Version 2.0

Released: December 2015

Changes

Update to Django 1.7

The biggest change of this release comes in the form of support for Django 1.7. Mayan EDMS makes use of several new features of Django 1.7 like: migrations, app config and transaction handling. The version of Django supported in this version is 1.7.10. With the move to Django 1.7, support for South migrations and Python 2.6 is removed. The switch to Django 1.7’s app config means that the startup order of app should not longer have any relevance, cause any import or startup problems.

Frontend UI

The frontend UI HTML has been re-factored to use Bootstrap. Along with this update a lot of legacy HTML and CSS was removed, greatly simplifying the existing template and allowing the removal of some.

Theming and re-branding

All the presentation logic and markup has been moved into it’s own app, the ‘appearance’ app. All modifications required to customize the entire look of the Mayan EDMS can now be done in a single app. Very little markup remains in the other apps, and it’s usually because of necessity, namely the widgets.py modules.
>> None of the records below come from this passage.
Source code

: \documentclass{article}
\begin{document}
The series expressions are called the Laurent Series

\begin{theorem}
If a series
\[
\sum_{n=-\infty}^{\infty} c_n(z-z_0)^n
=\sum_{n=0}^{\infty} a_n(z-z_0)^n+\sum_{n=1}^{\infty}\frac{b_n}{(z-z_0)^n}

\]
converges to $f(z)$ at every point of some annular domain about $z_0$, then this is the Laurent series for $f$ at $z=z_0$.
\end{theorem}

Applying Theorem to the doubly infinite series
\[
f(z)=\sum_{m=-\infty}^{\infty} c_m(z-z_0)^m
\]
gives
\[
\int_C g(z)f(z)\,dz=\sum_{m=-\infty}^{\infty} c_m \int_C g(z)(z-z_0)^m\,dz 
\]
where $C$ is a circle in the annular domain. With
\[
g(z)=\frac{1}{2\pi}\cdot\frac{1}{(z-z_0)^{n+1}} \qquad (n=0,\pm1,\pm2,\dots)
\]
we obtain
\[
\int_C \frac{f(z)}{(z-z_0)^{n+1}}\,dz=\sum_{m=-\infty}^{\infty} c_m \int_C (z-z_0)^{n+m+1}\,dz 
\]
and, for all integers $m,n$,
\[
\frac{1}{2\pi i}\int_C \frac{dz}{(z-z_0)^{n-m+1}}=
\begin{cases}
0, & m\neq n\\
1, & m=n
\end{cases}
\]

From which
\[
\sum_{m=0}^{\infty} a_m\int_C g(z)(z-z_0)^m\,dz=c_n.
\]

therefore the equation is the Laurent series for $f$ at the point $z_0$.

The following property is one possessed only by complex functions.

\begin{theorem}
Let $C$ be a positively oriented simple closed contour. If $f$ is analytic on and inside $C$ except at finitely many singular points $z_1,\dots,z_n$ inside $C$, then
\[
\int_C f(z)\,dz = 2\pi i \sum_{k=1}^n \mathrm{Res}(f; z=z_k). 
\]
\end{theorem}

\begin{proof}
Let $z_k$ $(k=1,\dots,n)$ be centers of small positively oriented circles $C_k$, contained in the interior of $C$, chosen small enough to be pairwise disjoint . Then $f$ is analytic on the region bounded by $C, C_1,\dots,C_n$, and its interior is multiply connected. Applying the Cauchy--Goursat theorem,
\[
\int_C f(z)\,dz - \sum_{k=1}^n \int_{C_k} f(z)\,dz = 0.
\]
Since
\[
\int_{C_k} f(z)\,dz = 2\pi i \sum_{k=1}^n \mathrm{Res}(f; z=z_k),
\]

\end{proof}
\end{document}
Improved page navigation interface

Previously the document page interface used a fancybox windows leaving the current document in the background. This UI workflow as been improved and the document page navigation behaves like the rest of the document views.

Removal of famfam icon set

The previously used icon set and icon display code was removed and a new system that favor font icon was added.

Document preview generation

The image conversion system was re-factored from the ground up and uses a much smarted caching system. The document image cache has it’s own Django file storage driver and no longer default to the system /tmp directory. By moving the document image cache to a Django file storage, the cache doesn’t need to reside in the same filesystem or even computer serving the document images. This change also allows nodes in a clustered install to share the document image cache.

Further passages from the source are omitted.